[Data provided — start]
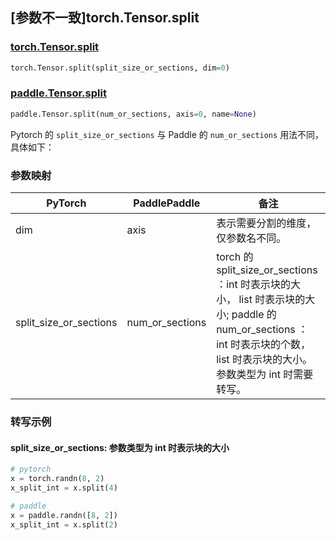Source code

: ## [参数不一致]torch.Tensor.split

### [torch.Tensor.split](https://pytorch.org/docs/1.13/generated/torch.Tensor.split.html)

```python
torch.Tensor.split(split_size_or_sections, dim=0)
```

### [paddle.Tensor.split](https://www.paddlepaddle.org.cn/documentation/docs/zh/api/paddle/Tensor_cn.html#split-num-or-sections-axis-0-name-none)

```python
paddle.Tensor.split(num_or_sections, axis=0, name=None)
```

Pytorch 的 ``split_size_or_sections`` 与 Paddle 的 ``num_or_sections`` 用法不同，具体如下：
### 参数映射
| PyTorch       | PaddlePaddle | 备注                                                   |
| ------------- | ------------ | ------------------------------------------------------ |
| dim | axis | 表示需要分割的维度，仅参数名不同。 |
| split_size_or_sections | num_or_sections | torch 的 split_size_or_sections ：int 时表示块的大小， list 时表示块的大小; paddle 的 num_or_sections ： int 时表示块的个数， list 时表示块的大小。参数类型为 int 时需要转写。|

### 转写示例
#### split_size_or_sections: 参数类型为 int 时表示块的大小
```python
# pytorch
x = torch.randn(8, 2)
x_split_int = x.split(4)

# paddle
x = paddle.randn([8, 2])
x_split_int = x.split(2)
```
[Data provided — finish]
### [Assigned task]
Restate each line above exactly, keeping pictures out.

### [Output of the exercise]
Source code

: ## [参数不一致]torch.Tensor.split

### [torch.Tensor.split](https://pytorch.org/docs/1.13/generated/torch.Tensor.split.html)

```python
torch.Tensor.split(split_size_or_sections, dim=0)
```

### [paddle.Tensor.split](https://www.paddlepaddle.org.cn/documentation/docs/zh/api/paddle/Tensor_cn.html#split-num-or-sections-axis-0-name-none)

```python
paddle.Tensor.split(num_or_sections, axis=0, name=None)
```

Pytorch 的 ``split_size_or_sections`` 与 Paddle 的 ``num_or_sections`` 用法不同，具体如下：
### 参数映射
| PyTorch       | PaddlePaddle | 备注                                                   |
| ------------- | ------------ | ------------------------------------------------------ |
| dim | axis | 表示需要分割的维度，仅参数名不同。 |
| split_size_or_sections | num_or_sections | torch 的 split_size_or_sections ：int 时表示块的大小， list 时表示块的大小; paddle 的 num_or_sections ： int 时表示块的个数， list 时表示块的大小。参数类型为 int 时需要转写。|

### 转写示例
#### split_size_or_sections: 参数类型为 int 时表示块的大小
```python
# pytorch
x = torch.randn(8, 2)
x_split_int = x.split(4)

# paddle
x = paddle.randn([8, 2])
x_split_int = x.split(2)
```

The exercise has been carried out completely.